You will need to tell us the bank account details of the person or organisation you wish to pay as well as their address.

The specific details you will need for an international bank transfer will vary as different countries have different systems. However, generally you will need the following:

  1. Name of the account holder- whether this is a person or a business.
  2. Name of the bank- where the account you are paying is held, as well as the city and country where it is located.
  3. Account details- If you are paying an account held in Europe for example you will need something called an IBAN (International Bank Account Number). An IBAN contains all the details of the account, including the sort code and a country code.

    However, the UK has different required account details which are the account number and sort code, the US also operates a different system. The necessary details should be provided to you by the recipient.

It sounds complicated but it isn’t – all this information will be shown on the account and you just need to give it to your payment provider. 

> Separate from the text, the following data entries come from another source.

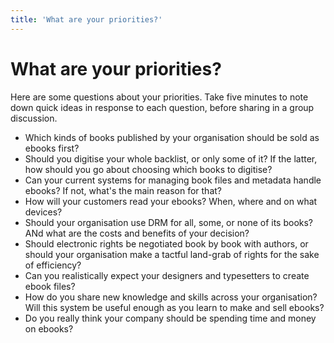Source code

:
```yaml
---
title: 'What are your priorities?'
---
```


# What are your priorities?

Here are some questions about your priorities. Take five minutes to note down quick ideas in response to each question, before sharing in a group discussion.

- Which kinds of books published by your organisation should be sold as ebooks first?
- Should you digitise your whole backlist, or only some of it? If the latter, how should you go about choosing which books to digitise?
- Can your current systems for managing book files and metadata handle ebooks? If not, what's the main reason for that?
- How will your customers read your ebooks? When, where and on what devices?
- Should your organisation use DRM for all, some, or none of its books? ANd what are the costs and benefits of your decision?
- Should electronic rights be negotiated book by book with authors, or should your organisation make a tactful land-grab of rights for the sake of efficiency?
- Can you realistically expect your designers and typesetters to create ebook files?
- How do you share new knowledge and skills across your organisation? Will this system be useful enough as you learn to make and sell ebooks?
- Do you really think your company should be spending time and money on ebooks?
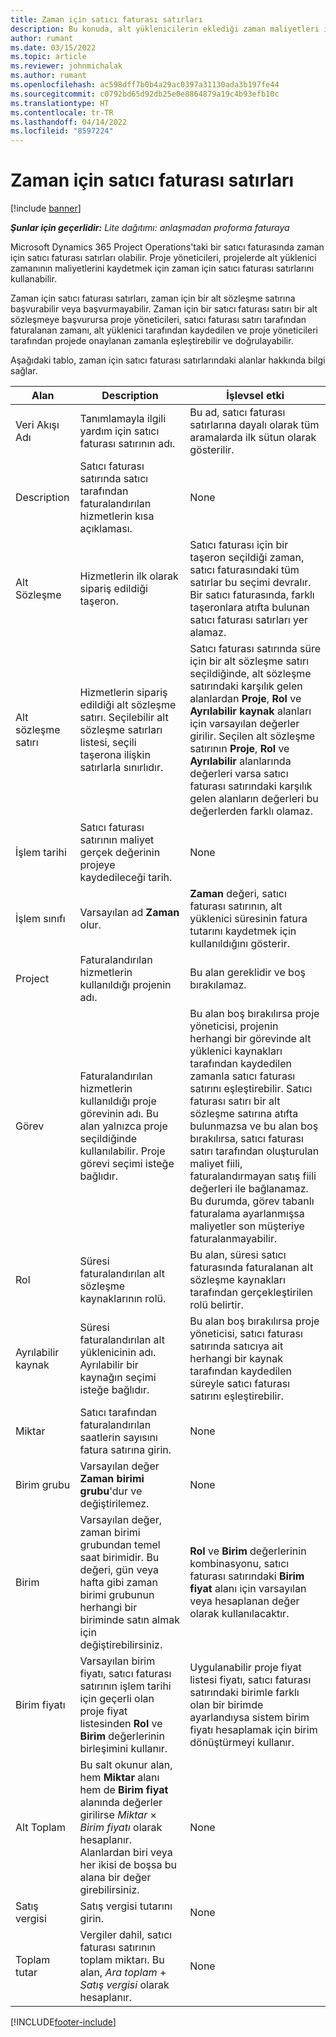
 ```yaml
---
title: Zaman için satıcı faturası satırları
description: Bu konuda, alt yüklenicilerin eklediği zaman maliyetleri için satıcı faturası satırlarının nasıl kaydedileceği açıklanmaktadır.
author: rumant
ms.date: 03/15/2022
ms.topic: article
ms.reviewer: johnmichalak
ms.author: rumant
ms.openlocfilehash: ac598dff7b0b4a29ac0397a31130ada3b197fe44
ms.sourcegitcommit: c0792bd65d92db25e0e8864879a19c4b93efb10c
ms.translationtype: HT
ms.contentlocale: tr-TR
ms.lasthandoff: 04/14/2022
ms.locfileid: "8597224"
---
```

# <a name="vendor-invoice-lines-for-time"></a>Zaman için satıcı faturası satırları

[!include [banner](../../includes/dataverse-preview.md)]

_**Şunlar için geçerlidir:** Lite dağıtımı: anlaşmadan proforma faturaya_

Microsoft Dynamics 365 Project Operations'taki bir satıcı faturasında zaman için satıcı faturası satırları olabilir. Proje yöneticileri, projelerde alt yüklenici zamanının maliyetlerini kaydetmek için zaman için satıcı faturası satırlarını kullanabilir.

Zaman için satıcı faturası satırları, zaman için bir alt sözleşme satırına başvurabilir veya başvurmayabilir. Zaman için bir satıcı faturası satırı bir alt sözleşmeye başvurursa proje yöneticileri, satıcı faturası satırı tarafından faturalanan zamanı, alt yüklenici tarafından kaydedilen ve proje yöneticileri tarafından projede onaylanan zamanla eşleştirebilir ve doğrulayabilir.

Aşağıdaki tablo, zaman için satıcı faturası satırlarındaki alanlar hakkında bilgi sağlar.

| Alan | Description | İşlevsel etki |
| --- | --- | --- |
| Veri Akışı Adı | Tanımlamayla ilgili yardım için satıcı faturası satırının adı. | Bu ad, satıcı faturası satırlarına dayalı olarak tüm aramalarda ilk sütun olarak gösterilir. |
| Description | Satıcı faturası satırında satıcı tarafından faturalandırılan hizmetlerin kısa açıklaması. | None |
| Alt Sözleşme | Hizmetlerin ilk olarak sipariş edildiği taşeron. | Satıcı faturası için bir taşeron seçildiği zaman, satıcı faturasındaki tüm satırlar bu seçimi devralır. Bir satıcı faturasında, farklı taşeronlara atıfta bulunan satıcı faturası satırları yer alamaz. |
| Alt sözleşme satırı | Hizmetlerin sipariş edildiği alt sözleşme satırı. Seçilebilir alt sözleşme satırları listesi, seçili taşerona ilişkin satırlarla sınırlıdır. | Satıcı faturası satırında süre için bir alt sözleşme satırı seçildiğinde, alt sözleşme satırındaki karşılık gelen alanlardan **Proje**, **Rol** ve **Ayrılabilir kaynak** alanları için varsayılan değerler girilir. Seçilen alt sözleşme satırının **Proje**, **Rol** ve **Ayrılabilir** alanlarında değerleri varsa satıcı faturası satırındaki karşılık gelen alanların değerleri bu değerlerden farklı olamaz. |
| İşlem tarihi | Satıcı faturası satırının maliyet gerçek değerinin projeye kaydedileceği tarih. | None |
| İşlem sınıfı | Varsayılan ad **Zaman** olur. | **Zaman** değeri, satıcı faturası satırının, alt yüklenici süresinin fatura tutarını kaydetmek için kullanıldığını gösterir. |
| Project | Faturalandırılan hizmetlerin kullanıldığı projenin adı. | Bu alan gereklidir ve boş bırakılamaz. |
| Görev | Faturalandırılan hizmetlerin kullanıldığı proje görevinin adı. Bu alan yalnızca proje seçildiğinde kullanılabilir. Proje görevi seçimi isteğe bağlıdır. | Bu alan boş bırakılırsa proje yöneticisi, projenin herhangi bir görevinde alt yüklenici kaynakları tarafından kaydedilen zamanla satıcı faturası satırını eşleştirebilir. Satıcı faturası satırı bir alt sözleşme satırına atıfta bulunmazsa ve bu alan boş bırakılırsa, satıcı faturası satırı tarafından oluşturulan maliyet fiili, faturalandırmayan satış fiili değerleri ile bağlanamaz. Bu durumda, görev tabanlı faturalama ayarlanmışsa maliyetler son müşteriye faturalanmayabilir. |
| Rol | Süresi faturalandırılan alt sözleşme kaynaklarının rolü. | Bu alan, süresi satıcı faturasında faturalanan alt sözleşme kaynakları tarafından gerçekleştirilen rolü belirtir. |
| Ayrılabilir kaynak | Süresi faturalandırılan alt yüklenicinin adı. Ayrılabilir bir kaynağın seçimi isteğe bağlıdır. | Bu alan boş bırakılırsa proje yöneticisi, satıcı faturası satırında satıcıya ait herhangi bir kaynak tarafından kaydedilen süreyle satıcı faturası satırını eşleştirebilir. |
| Miktar | Satıcı tarafından faturalandırılan saatlerin sayısını fatura satırına girin. |None |
| Birim grubu | Varsayılan değer **Zaman birimi grubu**'dur ve değiştirilemez. | None |
| Birim | Varsayılan değer, zaman birimi grubundan temel saat birimidir. Bu değeri, gün veya hafta gibi zaman birimi grubunun herhangi bir biriminde satın almak için değiştirebilirsiniz. | **Rol** ve **Birim** değerlerinin kombinasyonu, satıcı faturası satırındaki **Birim fiyat** alanı için varsayılan veya hesaplanan değer olarak kullanılacaktır. |
| Birim fiyatı | Varsayılan birim fiyatı, satıcı faturası satırının işlem tarihi için geçerli olan proje fiyat listesinden **Rol** ve **Birim** değerlerinin birleşimini kullanır. | Uygulanabilir proje fiyat listesi fiyatı, satıcı faturası satırındaki birimle farklı olan bir birimde ayarlandıysa sistem birim fiyatı hesaplamak için birim dönüştürmeyi kullanır. |
| Alt Toplam | Bu salt okunur alan, hem **Miktar** alanı hem de **Birim fiyat** alanında değerler girilirse *Miktar* &times; *Birim fiyatı* olarak hesaplanır. Alanlardan biri veya her ikisi de boşsa bu alana bir değer girebilirsiniz. | None |
| Satış vergisi | Satış vergisi tutarını girin. | None |
| Toplam tutar | Vergiler dahil, satıcı faturası satırının toplam miktarı. Bu alan, *Ara toplam* + *Satış vergisi* olarak hesaplanır. | None |

[!INCLUDE[footer-include](../../includes/footer-banner.md)]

There is no limit. Some providers set a minimum and maximum amount for transferring online, but the simple answer is that there is no set limit.  With Eris FX, for example, the minimum amount is £1,000 but there is no maximum. 

Our priority is to protect our customers’ monies. Your incoming funds to pay for your currency exchange are held in segregated client accounts which are separate from our own money.  We buy the currency to order for every single trade from our wholesale supplier. This means we never speculate on market movements or risk your funds in any way.

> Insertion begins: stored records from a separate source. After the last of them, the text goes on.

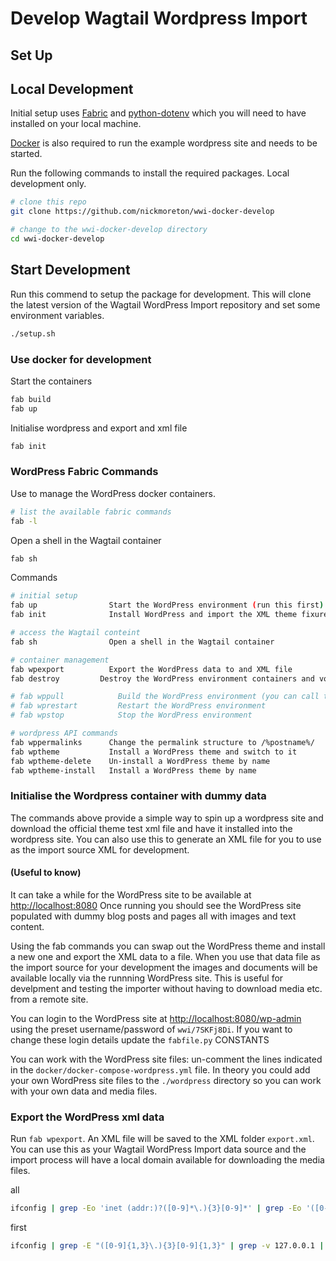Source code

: # Develop Wagtail Wordpress Import

## Set Up

## Local Development

Initial setup uses [Fabric](https://www.fabfile.org/) and [python-dotenv](https://saurabh-kumar.com/python-dotenv/) which you will need to have installed on your local machine.

[Docker](https://www.docker.com/) is also required to run the example wordpress site and needs to be started.

Run the following commands to install the required packages. Local development only.

```bash
# clone this repo
git clone https://github.com/nickmoreton/wwi-docker-develop

# change to the wwi-docker-develop directory
cd wwi-docker-develop
```

## Start Development

Run this commend to setup the package for development. This will clone the latest version of the Wagtail WordPress Import repository and set some environment variables.

```bash
./setup.sh
```

### Use docker for development

Start the containers

```bash
fab build
fab up
```

Initialise wordpress and export and xml file

```bash
fab init
```

### WordPress Fabric Commands

Use to manage the WordPress docker containers.

```bash
# list the available fabric commands
fab -l
```

Open a shell in the Wagtail container

```bash
fab sh
```

Commands

```bash
# initial setup
fab up                Start the WordPress environment (run this first)
fab init              Install WordPress and import the XML theme fixures with media files (run this second)

# access the Wagtail conteint
fab sh                Open a shell in the Wagtail container

# container management
fab wpexport          Export the WordPress data to and XML file
fab destroy         Destroy the WordPress environment containers and volumes (database will lost!)

# fab wppull            Build the WordPress environment (you can call this first but its not necessary)
# fab wprestart         Restart the WordPress environment
# fab wpstop            Stop the WordPress environment

# wordpress API commands
fab wppermalinks      Change the permalink structure to /%postname%/
fab wptheme           Install a WordPress theme and switch to it
fab wptheme-delete    Un-install a WordPress theme by name
fab wptheme-install   Install a WordPress theme by name
```

### Initialise the Wordpress container with dummy data

The commands above provide a simple way to spin up a wordpress site and download the official theme test xml file and have it installed into the wordpress site. You can also use this to  generate an XML file for you to use as the import source XML for development.

#### (Useful to know)

It can take a while for the WordPress site to be available at <http://localhost:8080> Once running you should see the WordPress site populated with dummy blog posts and pages all with images and text content.

Using the fab commands you can swap out the WordPress theme and install a new one and export the XML data to a file. When you use that data file as the import source for your development the images and documents will be available locally via the runnning WordPress site. This is useful for develpment and testing the importer without having to download media etc. from a remote site.

You can login to the WordPress site at <http://localhost:8080/wp-admin> using the preset username/password of `wwi/7SKFj8Di`. If you want to change these login details update the `fabfile.py` CONSTANTS

You can work with the WordPress site files: un-comment the lines indicated in the `docker/docker-compose-wordpress.yml` file. In theory you could add your own WordPress site files to the `./wordpress` directory so you can work with your own data and media files.

### Export the WordPress xml data

Run `fab wpexport`. An XML file will be saved to the XML folder `export.xml`. You can use this as your Wagtail WordPress Import data source and the import process will have a local domain available for downloading the media files.


all
```bash
ifconfig | grep -Eo 'inet (addr:)?([0-9]*\.){3}[0-9]*' | grep -Eo '([0-9]*\.){3}[0-9]*' | grep -v '127.0.0.1'
```

first
```bash
ifconfig | grep -E "([0-9]{1,3}\.){3}[0-9]{1,3}" | grep -v 127.0.0.1 | head -1 | awk '{ print $2 }'
```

As soon as your curreny conversion is completed, we pay your converted funds out immediately to your nominated beneficiary account.  We do not hold converted funds.  In the unlikely event that we are unable to make the payment to your nominated beneficiary account due to incorrect account details, or if the payment is returned to us, we will reverse the currency deal and pay you back your original funds to the account they came from.  

Please note, we are not a bank and we are not covered by the FSCS service.

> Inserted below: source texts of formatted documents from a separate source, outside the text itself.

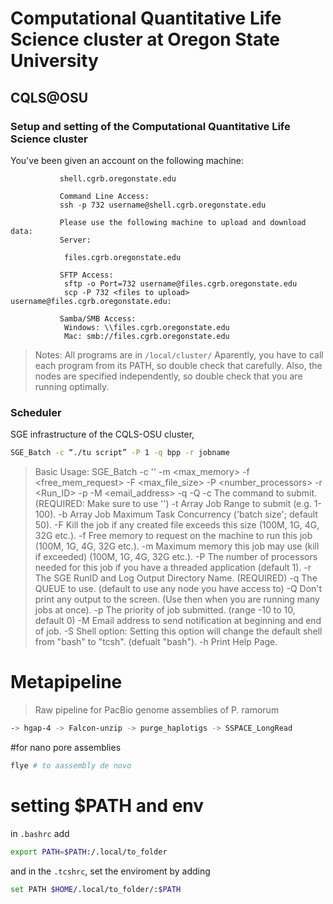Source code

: # Computational Quantitative Life Science cluster at Oregon State University
## CQLS@OSU
### Setup and setting of the Computational Quantitative Life Science cluster

   You've been given an account on the following machine:

               shell.cgrb.oregonstate.edu

               Command Line Access:
               ssh -p 732 username@shell.cgrb.oregonstate.edu

               Please use the following machine to upload and download data:
               Server:

               	files.cgrb.oregonstate.edu

               SFTP Access:
               	sftp -o Port=732 username@files.cgrb.oregonstate.edu
               	scp -P 732 <files to upload> username@files.cgrb.oregonstate.edu:
               
               Samba/SMB Access:
               	Windows: \\files.cgrb.oregonstate.edu
               	Mac: smb://files.cgrb.oregonstate.edu
                  
                  
                  
> Notes:
> All programs are in `/local/cluster/`
> Aparently, you have to call each program from its PATH, so double check that carefully.
> Also, the nodes are specified independently, so double check that you are running optimally.


### Scheduler 
SGE infrastructure of the CQLS-OSU cluster, 
```bash
SGE_Batch -c “./tu script” -P 1 -q bpp -r jobname
```
>Basic Usage:
  SGE_Batch -c '<command>' -m <max_memory> -f <free_mem_request> -F <max_file_size> -P <number_processors> -r <Run_ID> -p <priority> -M <email_address> -q <queue> -Q
 -c	The command to submit. (REQUIRED: Make sure to use '')
 -t	Array Job Range to submit (e.g. 1-100).
 -b	Array Job Maximum Task Concurrency ('batch size'; default 50).
 -F	Kill the job if any created file exceeds this size (100M, 1G, 4G, 32G etc.).
 -f	Free memory to request on the machine to run this job (100M, 1G, 4G, 32G etc.).
 -m	Maximum memory this job may use (kill if exceeded) (100M, 1G, 4G, 32G etc.).
 -P	The number of processors needed for this job if you have a threaded application (default 1).
 -r	The SGE RunID and Log Output Directory Name. (REQUIRED)
 -q	The QUEUE to use. (default to use any node you have access to)
 -Q	Don't print any output to the screen. (Use then when you are running many jobs at once).
 -p	The priority of job submitted. (range -10 to 10, default 0)
 -M	Email address to send notification at beginning and end of job.
 -S	Shell option: Setting this option will change the default shell from "bash" to "tcsh". (defualt "bash").
 -h	Print Help Page.

   
# Metapipeline

> Raw pipeline for PacBio genome assemblies of P. ramorum
```bash
-> hgap-4 -> Falcon-unzip -> purge_haplotigs -> SSPACE_LongRead
```
#for nano pore assemblies 
```bash
flye # to aassembly de novo 
```


# setting $PATH and env

in `.bashrc` add 

```bash
export PATH=$PATH:/.local/to_folder
```
   
and in the `.tcshrc`, set the enviroment by adding
```bash
set PATH $HOME/.local/to_folder/:$PATH
```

Your rate is calculated as a percentage away from the underlying market rate at any time. This percentage doesn’t move, but your rate will move in line with movements in the wholesale FX market. We make our profit from the difference between the rate that we set for you (which is the same for all customers) and the rate we deal at in the wholesale market.

If your deal is below £10,000 you can pay us by BACS or by Faster Payments if your bank has that facility. If it’s above £10,000 you will need to send a CHAPS payment. Your bank may charge you for this, but it should be a fraction of the savings you are making.

We will transfer the full amount converted and won’t charge you any more fees.  However, sometimes your own bank or an intermediary bank in the payments chain may take a fee from your converted funds and you may not receive the full amount.  We do not have any control over this and it certainly isn’t us taking the money.  We would advise you to check with your bank first, and if a fee is taken that you weren’t expecting you should complaint to them in the first instance.

This one’s simple.  We show you our customer dealing rate and costs openly and live on our website.  And we show it changing live every second.

No other currency company does that. Other brokers will hook you in with attractive-sounding promises but will  only show you their customer dealing rate once you have signed up and are ready to make the trade. With us, the price you see on our website currency converter is the price you pay.

We offer international transfers in the following currencies:

AUD – Australian Dollar
CAD – Canadian Dollar
CHF – Swiss Franc
DKK – Danish Kroner
EUR – Euro
GBP – UK Pound
JPY – Japanese Yen
NOK – Norwegian Krone
NZD – New Zealand Dollar
SEK – Swedish Krona
USD – United States Dollar

Most international trade is done in these currencies.

If the currency you are looking to buy or sell isn’t listed, you may be able to use one of these more common currencies instead. Many countries and businesses accept USD or EUR even if that isn’t their main currency – it’s always worth checking and you might get a better rate.

Our minimum exchange size is £1,000 or foreign currency equivalent, and we only offer bank to bank transfers not cash.